--- Input material Enclosed Below ---
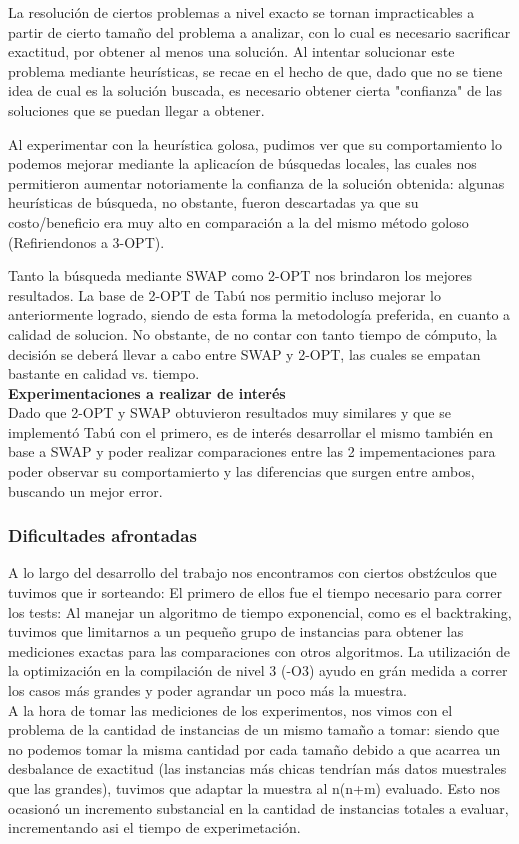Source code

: La resolución de ciertos problemas a nivel exacto se tornan impracticables a partir de cierto tamaño del problema a analizar, con lo cual es necesario sacrificar exactitud, por obtener al menos una solución. Al intentar solucionar este problema mediante heurísticas, se recae en el hecho de que, dado que no se tiene idea de cual es la solución buscada, es necesario obtener cierta "confianza" de las soluciones que se puedan llegar a obtener.

Al experimentar con la heurística golosa, pudimos ver que su comportamiento lo podemos mejorar mediante la aplicacíon de búsquedas locales, las cuales nos permitieron aumentar notoriamente la confianza de la solución obtenida: algunas heurísticas de búsqueda, no obstante, fueron descartadas ya que  su costo/beneficio era muy alto en comparación a la del mismo método goloso (Refiriendonos a 3-OPT). 

Tanto la búsqueda mediante SWAP como 2-OPT nos brindaron los mejores resultados. La base de 2-OPT de Tabú nos permitio incluso mejorar lo anteriormente logrado, siendo de esta forma la metodología preferida, en cuanto a calidad de solucion. No obstante, de no contar con tanto tiempo de cómputo, la decisi\'on se deberá llevar a cabo entre SWAP y 2-OPT, las cuales se empatan bastante en calidad vs. tiempo.\\

\textbf{Experimentaciones a realizar de interés}\\
Dado que 2-OPT y SWAP obtuvieron resultados muy similares y que se implementó Tabú con el primero, es de interés desarrollar el mismo también en base a SWAP y poder realizar comparaciones entre las 2 impementaciones para poder observar su comportamierto y las diferencias que surgen entre ambos, buscando un mejor error.


\subsubsection{Dificultades afrontadas}

A lo largo del desarrollo del trabajo nos encontramos con ciertos obstźculos que tuvimos que ir sorteando:
El primero de ellos fue el tiempo necesario para correr los tests: Al manejar un algoritmo de tiempo exponencial, como es el backtraking, tuvimos que limitarnos a un pequeño grupo de instancias para obtener las mediciones exactas para las comparaciones con otros algoritmos. La utilización de la optimización en la compilación de nivel 3 (-O3) ayudo en grán medida a correr los casos más grandes y poder agrandar un poco más la muestra.\\
A la hora de tomar las mediciones de los experimentos, nos vimos con el problema de la cantidad de instancias de un mismo tamaño a tomar: siendo que no podemos tomar la misma cantidad por cada tamaño debido a que acarrea un desbalance de exactitud (las instancias más chicas tendrían más datos muestrales que las grandes), tuvimos que adaptar la muestra al n(n+m) evaluado. Esto nos ocasionó un incremento substancial en la cantidad de instancias totales a evaluar, incrementando asi el tiempo de experimetación.

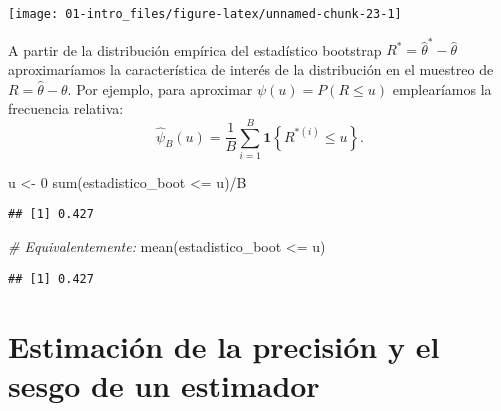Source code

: \documentclass[
]{book}
\newenvironment{Shaded}{\begin{snugshade}}{\end{snugshade}}
\newcommand{\CommentTok}[1]{\textcolor[rgb]{0.56,0.35,0.01}{\textit{#1}}}
\newcommand{\DecValTok}[1]{\textcolor[rgb]{0.00,0.00,0.81}{#1}}
\newcommand{\FunctionTok}[1]{\textcolor[rgb]{0.00,0.00,0.00}{#1}}
\newcommand{\NormalTok}[1]{#1}
\newcommand{\OtherTok}[1]{\textcolor[rgb]{0.56,0.35,0.01}{#1}}
\newcommand{\SpecialCharTok}[1]{\textcolor[rgb]{0.00,0.00,0.00}{#1}}
\theoremstyle{break}
\theoremstyle{definition}
\theoremstyle{definition}
\theoremstyle{definition}
\theoremstyle{definition}
\theoremstyle{remark}
\begin{document}
\begin{Shaded}
\end{Shaded}

\begin{center}\texttt{[image: 01-intro\_files/figure-latex/unnamed-chunk-23-1]} \end{center}

A partir de la distribución empírica del estadístico bootstrap \(R^{\ast} = \hat \theta^{\ast} - \hat \theta\) aproximaríamos la característica de interés de la distribución en el muestreo de \(R = \hat \theta - \theta\).
Por ejemplo, para aproximar \(\psi \left( u \right) =P\left( R\leq u \right)\) emplearíamos la frecuencia relativa:
\[\hat{\psi}_{B}\left( u \right) =
\frac{1}{B}\sum_{i=1}^{B}\mathbf{1}\left\{ R^{\ast (i)}\leq u\right\}.\]

\begin{Shaded}
\begin{Highlighting}[]
\NormalTok{u }\OtherTok{\textless{}{-}} \DecValTok{0}
\FunctionTok{sum}\NormalTok{(estadistico\_boot }\SpecialCharTok{\textless{}=}\NormalTok{ u)}\SpecialCharTok{/}\NormalTok{B}
\end{Highlighting}
\end{Shaded}

\begin{verbatim}
## [1] 0.427
\end{verbatim}

\begin{Shaded}
\begin{Highlighting}[]
\CommentTok{\# Equivalentemente:}
\FunctionTok{mean}\NormalTok{(estadistico\_boot }\SpecialCharTok{\textless{}=}\NormalTok{ u)}
\end{Highlighting}
\end{Shaded}

\begin{verbatim}
## [1] 0.427
\end{verbatim}

\hypertarget{prec-sesgo}{%
\chapter{Estimación de la precisión y el sesgo de un estimador}\label{prec-sesgo}}
\end{document}
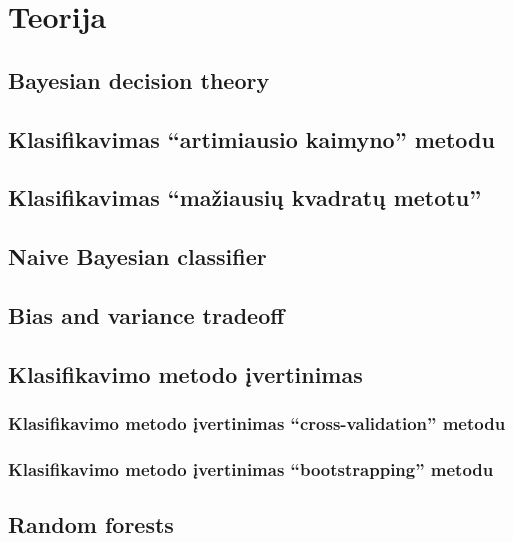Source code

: \documentclass{article}
\begin{document}
\let \savenumberline \numberline
\def \numberline#1{\savenumberline{#1.}}
\tableofcontents

%





\section{Teorija}
\subsection{Bayesian decision theory}
\subsection{Klasifikavimas ``artimiausio kaimyno'' metodu}
\subsection{Klasifikavimas ``mažiausių kvadratų metotu''}
\subsection{Naive Bayesian classifier}
\subsection{Bias and variance tradeoff}
\subsection{Klasifikavimo metodo įvertinimas}
\subsubsection{Klasifikavimo metodo įvertinimas ``cross-validation'' metodu}
\subsubsection{Klasifikavimo metodo įvertinimas ``bootstrapping'' metodu}

\subsection{Random forests}
\end{document}
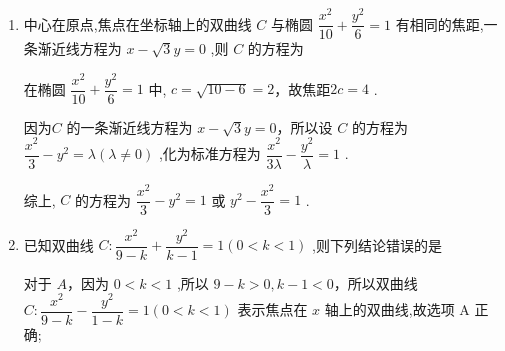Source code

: \begin{enumerate}
\begin{enumerate}
        \begin{enumerate}
            \item 中心在原点,焦点在坐标轴上的双曲线 $C$ 与椭圆 $\dfrac{{x}^{2}}{10} + \dfrac{{y}^{2}}{6} = 1$ 有相同的焦距,一条渐近线方程为 $x - \sqrt{3}y = 0$ ,则 $C$ 的方程为
            
            \begin{jieda}
                在椭圆 $\dfrac{{x}^{2}}{10} + \dfrac{{y}^{2}}{6} = 1$ 中, $c = \sqrt{{10} - 6} = 2$，故焦距${2c} = 4$ .
                
                因为$C$ 的一条渐近线方程为 $x - \sqrt{3}y = 0$，所以设 $C$ 的方程为 $\dfrac{{x}^{2}}{3} - {y}^{2} = \lambda \left( {\lambda  \neq  0}\right)$ ,化为标准方程为 $\dfrac{{x}^{2}}{3\lambda } - \dfrac{{y}^{2}}{\lambda } = 1$ .
                综上, $C$ 的方程为 $\dfrac{{x}^{2}}{3} - {y}^{2} = 1$ 或 ${y}^{2} - \dfrac{{x}^{2}}{3} = 1$ .
            \end{jieda}
            
            \item 已知双曲线 $C : \dfrac{{x}^{2}}{9 - k} + \dfrac{{y}^{2}}{k - 1} = 1\left( {0 < k < 1}\right)$ ,则下列结论错误的是
            
            \begin{jieda}
                对于 ${A}$，因为 $0 < k < 1$ ,所以 $9 - k > 0,k - 1 < 0$，所以双曲线 $C : \dfrac{{x}^{2}}{9 - k} - \dfrac{{y}^{2}}{1 - k} = 1\left( {0 < k < 1}\right)$ 表示焦点在 $x$ 轴上的双曲线,故选项 A 正确;


\end{jieda}
\end{enumerate}
\end{enumerate}
\end{enumerate}
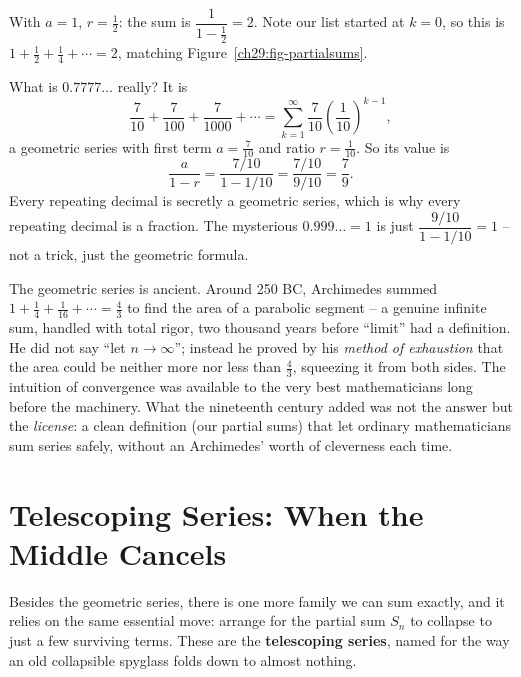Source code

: \begin{example}
With $a=1$, $r=\tfrac12$: the sum is $\dfrac{1}{1 - \tfrac12} = 2$. Note our list started at $k=0$, so this is $1 + \tfrac12 + \tfrac14 + \cdots = 2$, matching Figure~\ref{ch29:fig-partialsums}.
\end{example}

\begin{example}
What is $0.7777\ldots$ really? It is
\[
\frac{7}{10} + \frac{7}{100} + \frac{7}{1000} + \cdots = \sum_{k=1}^{\infty} \frac{7}{10}\left(\frac{1}{10}\right)^{k-1},
\]
a geometric series with first term $a = \tfrac{7}{10}$ and ratio $r = \tfrac{1}{10}$. So its value is
\[
\frac{a}{1-r} = \frac{7/10}{1 - 1/10} = \frac{7/10}{9/10} = \frac{7}{9}.
\]
Every repeating decimal is secretly a geometric series, which is why every repeating decimal is a fraction. The mysterious $0.999\ldots = 1$ is just $\dfrac{9/10}{1-1/10}=1$ -- not a trick, just the geometric formula.
\end{example}

\begin{historybox}
The geometric series is ancient. Around 250 BC, Archimedes summed $1 + \tfrac14 + \tfrac{1}{16} + \cdots = \tfrac43$ to find the area of a parabolic segment -- a genuine infinite sum, handled with total rigor, two thousand years before ``limit'' had a definition. He did not say ``let $n \to \infty$''; instead he proved by his \emph{method of exhaustion} that the area could be neither more nor less than $\tfrac43$, squeezing it from both sides. The intuition of convergence was available to the very best mathematicians long before the machinery. What the nineteenth century added was not the answer but the \emph{license}: a clean definition (our partial sums) that let ordinary mathematicians sum series safely, without an Archimedes' worth of cleverness each time.
\end{historybox}

\section{Telescoping Series: When the Middle Cancels}
\label{ch29:telescoping}

Besides the geometric series, there is one more family we can sum exactly, and it relies on the same essential move: arrange for the partial sum $S_n$ to collapse to just a few surviving terms. These are the \textbf{telescoping series}, named for the way an old collapsible spyglass folds down to almost nothing.

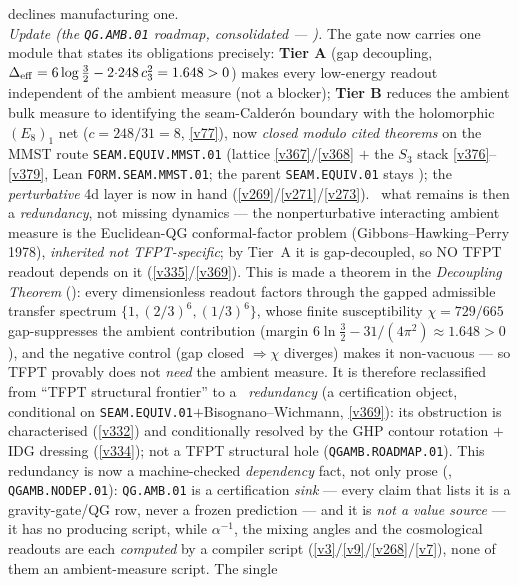 \begin{keybox}
declines manufacturing one.
\smallskip\\
\noindent\emph{Update (the \texttt{QG.AMB.01} roadmap, consolidated --- ).} The
gate now carries one module that states its obligations precisely: \textbf{Tier A} (gap decoupling,
$\Delta_{\mathrm{eff}}=6\log\tfrac32-2{\cdot}248\,\cthree^2=1.648>0$) makes every low-energy readout independent of
the ambient measure (not a blocker); \textbf{Tier B} reduces the ambient bulk measure to identifying the
seam-Calder\'on boundary with the holomorphic $(E_8)_1$ net ($c{=}248/31{=}8$, \vref{v77}), now \emph{closed modulo
cited theorems} on the MMST route \texttt{SEAM.EQUIV.MMST.01} (lattice \vref{v367}/\vref{v368} $+$ the $S_3$ stack
\vref{v376}--\vref{v379}, Lean
\texttt{FORM.SEAM.MMST.01}; the parent \texttt{SEAM.EQUIV.01} stays \mO);
the \emph{perturbative} 4d layer is now in hand (\vref{v269}/\vref{v271}/\vref{v273}). \mC\ what remains is then a
\emph{redundancy}, not missing dynamics --- the nonperturbative interacting ambient measure is the Euclidean-QG
conformal-factor problem (Gibbons--Hawking--Perry 1978), \emph{inherited not TFPT-specific}; by Tier~A it is
gap-decoupled, so NO TFPT readout depends on it (\vref{v335}/\vref{v369}).  This is made a theorem in the
\emph{Decoupling Theorem} (): every dimensionless readout factors through the
gapped admissible transfer spectrum $\{1,(2/3)^6,(1/3)^6\}$, whose finite susceptibility $\chi=729/665$
gap-suppresses the ambient contribution (margin $6\ln\tfrac32-31/(4\pi^2)\approx1.648>0$), and the negative control
(gap closed $\Rightarrow \chi$ diverges) makes it non-vacuous --- so TFPT provably does not \emph{need} the ambient
measure.  It is therefore reclassified from ``TFPT structural frontier'' to a \mC\ \emph{redundancy} (a certification
object, conditional on \texttt{SEAM.EQUIV.01}${+}$Bisognano--Wichmann, \vref{v369}): its obstruction is characterised
(\vref{v332}) and conditionally resolved by the GHP contour rotation $+$ IDG dressing (\vref{v334}); not a TFPT
structural hole (\texttt{QGAMB.ROADMAP.01}).
This redundancy is now a machine-checked \emph{dependency} fact, not only prose
(, \texttt{QGAMB.NODEP.01}): \texttt{QG.AMB.01} is a
certification \emph{sink} --- every claim that lists it is a gravity-gate/QG row, never a frozen
prediction --- and it is \emph{not a value source} --- it has no producing script, while $\alpha^{-1}$,
the mixing angles and the cosmological readouts are each \emph{computed} by a compiler script
(\vref{v3}/\vref{v9}/\vref{v268}/\vref{v7}), none of them an ambient-measure script. The single

\end{keybox}
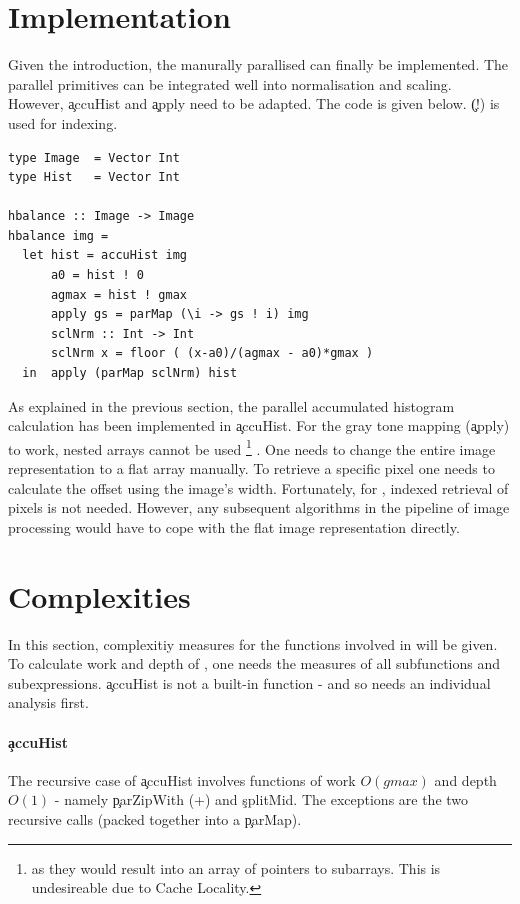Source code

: \section{Implementation}
  Given the introduction, the manurally parallised \man can finally be implemented.
  The parallel primitives can be integrated
  well into normalisation and scaling.
  However, \c{accuHist} and \c{apply} need to be adapted.
  The code is given below. \c{(!)} is used for indexing.
  \begin{lstlisting}
type Image  = Vector Int
type Hist   = Vector Int

hbalance :: Image -> Image
hbalance img =
  let hist = accuHist img
      a0 = hist ! 0
      agmax = hist ! gmax
      apply gs = parMap (\i -> gs ! i) img
      sclNrm :: Int -> Int
      sclNrm x = floor ( (x-a0)/(agmax - a0)*gmax )
  in  apply (parMap sclNrm) hist
  \end{lstlisting}
  As explained in the previous section, the parallel
  accumulated histogram calculation has been implemented in \c{accuHist}.
  For the gray tone mapping (\c{apply}) to work, nested arrays cannot be used
  \footnote{as they would result into an array of pointers to subarrays.
  This is undesireable due to Cache Locality.}
  .
  One needs to change the entire image representation to a flat array manually.
  To retrieve a specific pixel one needs to calculate
  the offset using the image's width. Fortunately,
  for \algo, indexed retrieval of pixels is not needed.
  However, any subsequent algorithms in the pipeline of image processing
  would have to cope with the flat image representation directly.
    
\section{Complexities}
  In this section, complexitiy measures for the functions
  involved in \man will be given.
  To calculate work and depth of \man, one needs the measures of
  all subfunctions and subexpressions. \c{accuHist} is
  not a built-in function - and so needs an individual analysis first.
  
  \paragraph{\c{accuHist}}
    The recursive case of \c{accuHist} involves functions
    of work $O(gmax)$ and depth $O(1)$ - 
    namely \c{parZipWith (+)} and \c{splitMid}.
    The exceptions are the two recursive calls (packed together into a
    \c{parMap}).
    
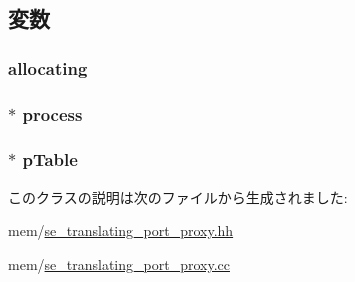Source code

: \subsection{変数}
\hypertarget{classSETranslatingPortProxy_ad9ee84803e18a7cadad835ecc996515f}{
\subsubsection[{allocating}]{ {\bf allocating}}}
\label{classSETranslatingPortProxy_ad9ee84803e18a7cadad835ecc996515f}
\hypertarget{classSETranslatingPortProxy_a075e3da8f2570b13cecbbffca7e30d1a}{
\subsubsection[{process}]{$\ast$ {\bf process}}}
\label{classSETranslatingPortProxy_a075e3da8f2570b13cecbbffca7e30d1a}
\hypertarget{classSETranslatingPortProxy_ad14ffa23ad731f6003755b643f999049}{
\subsubsection[{pTable}]{$\ast$ {\bf pTable}}}
\label{classSETranslatingPortProxy_ad14ffa23ad731f6003755b643f999049}


このクラスの説明は次のファイルから生成されました:\begin{DoxyCompactItemize}
\item 
mem/\hyperlink{se__translating__port__proxy_8hh}{se\_\-translating\_\-port\_\-proxy.hh}\item 
mem/\hyperlink{se__translating__port__proxy_8cc}{se\_\-translating\_\-port\_\-proxy.cc}\end{DoxyCompactItemize}
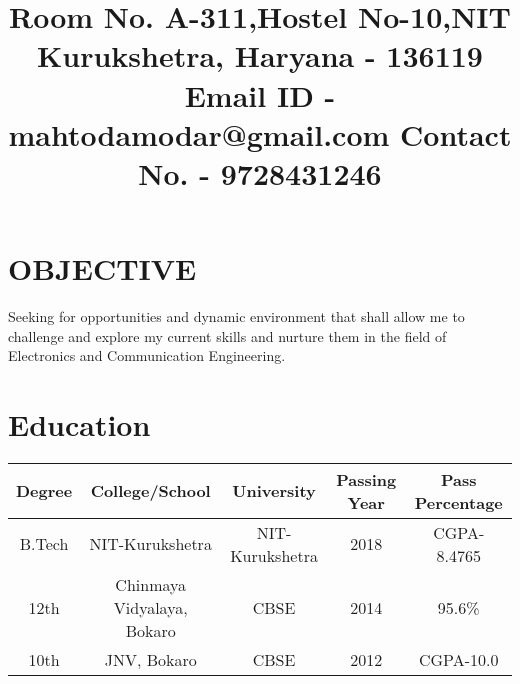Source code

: \documentclass[11pt,a4paper,sans]{moderncv}
\title{   \newline Room No.  A-311,\newline Hostel No-10,\newline NIT Kurukshetra, \newline Haryana - 136119 \newline Email ID - mahtodamodar@gmail.com \newline Contact No. - 9728431246}
\begin{document}
\makecvtitle
\section{OBJECTIVE}
Seeking for opportunities and dynamic environment that shall allow me to challenge and explore my current skills and nurture them in the field of Electronics and Communication Engineering.
\section{Education}
\begin{center}
\begin{tabular}{ |c|c|c|c|c| } 
\hline
Degree & College/School & University & Passing Year & Pass Percentage \\
\hline
\multirow {1}{4em}{B.Tech} & { NIT-Kurukshetra } & { NIT-Kurukshetra } & {2018} & {CGPA-8.4765} \\ 
\hline
\multirow {1}{4em}{12th} & { Chinmaya Vidyalaya, Bokaro } & { CBSE } & {2014} & {95.6\%}\\
\hline
\multirow {1}{4em}{10th} & { JNV, Bokaro } & { CBSE } & {2012} & {CGPA-10.0}\\
\hline
\end{tabular}
\end{center}

\clearpage
\end{document}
--- End of Enclosed Input material ---
What this task involves
For this exercise, copy each line of the data above exactly, from the first through the line containing "llegar a obtener.", and drop the pictures.

Answer space
Source code

: La resolución de ciertos problemas a nivel exacto se tornan impracticables a partir de cierto tamaño del problema a analizar, con lo cual es necesario sacrificar exactitud, por obtener al menos una solución. Al intentar solucionar este problema mediante heurísticas, se recae en el hecho de que, dado que no se tiene idea de cual es la solución buscada, es necesario obtener cierta "confianza" de las soluciones que se puedan llegar a obtener.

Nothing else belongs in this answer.